* What is being asked *
From the data that follows, print exactly the lines starting at the one containing "whitespace-based splitting \\" and ending at the one containing "for token in"; include both of them and nothing more.

* Data shown *
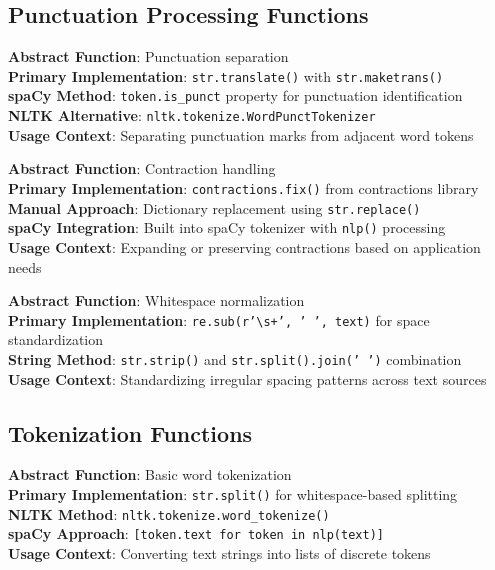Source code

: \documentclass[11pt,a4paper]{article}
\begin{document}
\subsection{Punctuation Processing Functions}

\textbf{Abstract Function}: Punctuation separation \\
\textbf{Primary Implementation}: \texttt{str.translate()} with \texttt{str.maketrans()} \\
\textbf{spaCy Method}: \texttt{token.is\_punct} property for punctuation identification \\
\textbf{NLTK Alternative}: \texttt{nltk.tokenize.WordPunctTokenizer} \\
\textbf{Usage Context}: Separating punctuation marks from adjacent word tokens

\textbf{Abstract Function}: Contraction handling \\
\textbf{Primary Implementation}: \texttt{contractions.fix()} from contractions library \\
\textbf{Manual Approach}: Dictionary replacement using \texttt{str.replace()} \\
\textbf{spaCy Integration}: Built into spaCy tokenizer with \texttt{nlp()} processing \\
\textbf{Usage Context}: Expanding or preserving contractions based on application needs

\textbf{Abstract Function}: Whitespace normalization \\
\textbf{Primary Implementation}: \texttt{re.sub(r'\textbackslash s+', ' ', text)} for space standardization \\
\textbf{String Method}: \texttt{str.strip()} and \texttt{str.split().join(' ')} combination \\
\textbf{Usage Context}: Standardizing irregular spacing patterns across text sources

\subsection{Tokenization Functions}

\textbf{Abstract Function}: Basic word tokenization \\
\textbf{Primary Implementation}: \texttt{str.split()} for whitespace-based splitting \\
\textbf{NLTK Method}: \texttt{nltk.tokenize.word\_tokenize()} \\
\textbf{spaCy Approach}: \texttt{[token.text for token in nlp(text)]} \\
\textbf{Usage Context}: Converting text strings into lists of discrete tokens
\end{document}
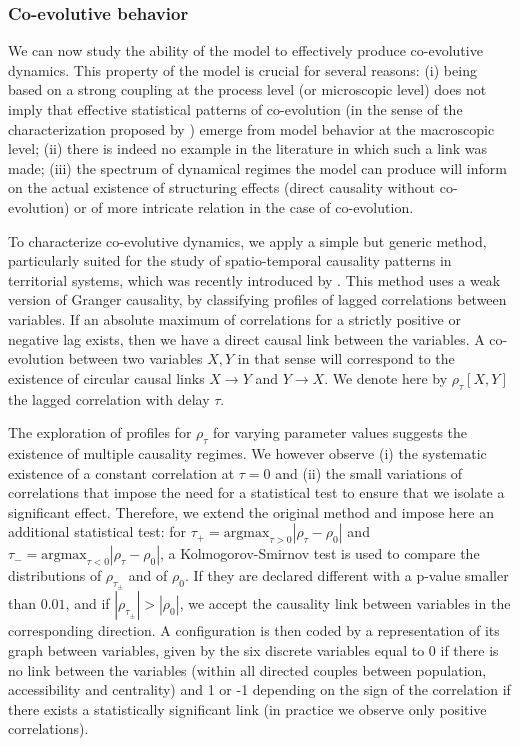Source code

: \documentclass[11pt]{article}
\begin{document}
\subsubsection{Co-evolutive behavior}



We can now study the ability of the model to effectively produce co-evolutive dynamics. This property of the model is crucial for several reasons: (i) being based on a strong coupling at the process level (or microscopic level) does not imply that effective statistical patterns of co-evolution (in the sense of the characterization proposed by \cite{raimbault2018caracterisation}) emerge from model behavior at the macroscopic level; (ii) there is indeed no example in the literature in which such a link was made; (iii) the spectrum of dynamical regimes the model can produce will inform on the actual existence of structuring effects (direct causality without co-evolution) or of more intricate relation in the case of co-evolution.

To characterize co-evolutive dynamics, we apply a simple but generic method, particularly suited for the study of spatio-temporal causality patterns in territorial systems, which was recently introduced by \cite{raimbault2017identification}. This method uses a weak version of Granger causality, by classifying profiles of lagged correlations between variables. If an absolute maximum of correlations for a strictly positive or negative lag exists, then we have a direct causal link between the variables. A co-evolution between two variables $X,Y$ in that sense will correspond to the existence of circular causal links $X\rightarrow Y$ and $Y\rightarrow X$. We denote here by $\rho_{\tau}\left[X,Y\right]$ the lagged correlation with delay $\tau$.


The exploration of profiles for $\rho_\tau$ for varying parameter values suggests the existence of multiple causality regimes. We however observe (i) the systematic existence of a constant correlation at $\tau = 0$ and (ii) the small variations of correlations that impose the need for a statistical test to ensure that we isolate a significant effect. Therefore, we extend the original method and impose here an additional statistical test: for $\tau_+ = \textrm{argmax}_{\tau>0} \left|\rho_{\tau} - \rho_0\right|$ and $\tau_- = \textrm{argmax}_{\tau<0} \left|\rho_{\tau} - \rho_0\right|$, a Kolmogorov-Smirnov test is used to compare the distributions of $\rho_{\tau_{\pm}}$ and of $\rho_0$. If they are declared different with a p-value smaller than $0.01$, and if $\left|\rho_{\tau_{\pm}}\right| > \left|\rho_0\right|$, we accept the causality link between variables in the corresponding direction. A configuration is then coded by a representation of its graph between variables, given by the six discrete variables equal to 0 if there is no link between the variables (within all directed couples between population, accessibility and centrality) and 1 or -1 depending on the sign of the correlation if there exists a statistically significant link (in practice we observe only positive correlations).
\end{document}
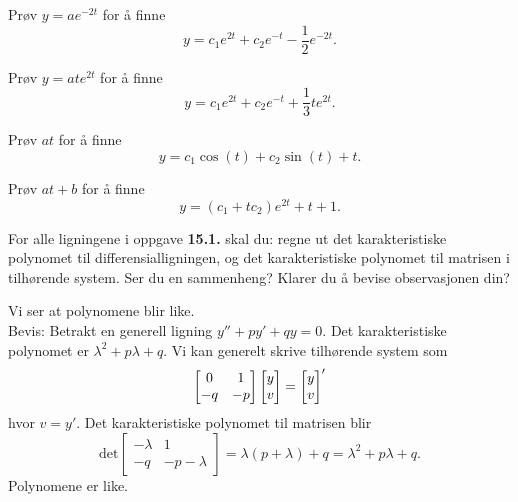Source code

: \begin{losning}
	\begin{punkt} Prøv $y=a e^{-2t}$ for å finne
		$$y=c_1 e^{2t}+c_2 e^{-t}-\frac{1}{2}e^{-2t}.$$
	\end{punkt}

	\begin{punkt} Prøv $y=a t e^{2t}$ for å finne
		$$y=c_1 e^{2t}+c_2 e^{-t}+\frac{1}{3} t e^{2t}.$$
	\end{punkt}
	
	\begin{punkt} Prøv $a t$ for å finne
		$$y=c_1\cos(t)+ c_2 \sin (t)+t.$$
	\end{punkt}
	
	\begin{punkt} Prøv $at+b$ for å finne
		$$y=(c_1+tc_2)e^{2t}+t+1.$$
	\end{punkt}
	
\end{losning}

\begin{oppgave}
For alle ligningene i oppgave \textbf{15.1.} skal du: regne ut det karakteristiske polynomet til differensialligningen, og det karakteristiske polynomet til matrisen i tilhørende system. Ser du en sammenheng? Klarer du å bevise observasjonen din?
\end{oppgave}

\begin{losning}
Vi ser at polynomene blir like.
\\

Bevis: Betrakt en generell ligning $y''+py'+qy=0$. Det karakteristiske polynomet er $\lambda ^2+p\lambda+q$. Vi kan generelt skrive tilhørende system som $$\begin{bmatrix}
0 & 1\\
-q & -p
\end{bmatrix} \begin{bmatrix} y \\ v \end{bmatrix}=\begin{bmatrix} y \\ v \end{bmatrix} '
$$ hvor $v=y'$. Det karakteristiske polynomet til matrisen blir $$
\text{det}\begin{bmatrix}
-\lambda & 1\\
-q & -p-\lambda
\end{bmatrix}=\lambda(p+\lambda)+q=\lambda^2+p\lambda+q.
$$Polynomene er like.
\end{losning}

* Task output *
\textbf{Primary Implementation}: \texttt{str.split()} for whitespace-based splitting \\
\textbf{NLTK Method}: \texttt{nltk.tokenize.word\_tokenize()} \\
\textbf{spaCy Approach}: \texttt{[token.text for token in nlp(text)]} \\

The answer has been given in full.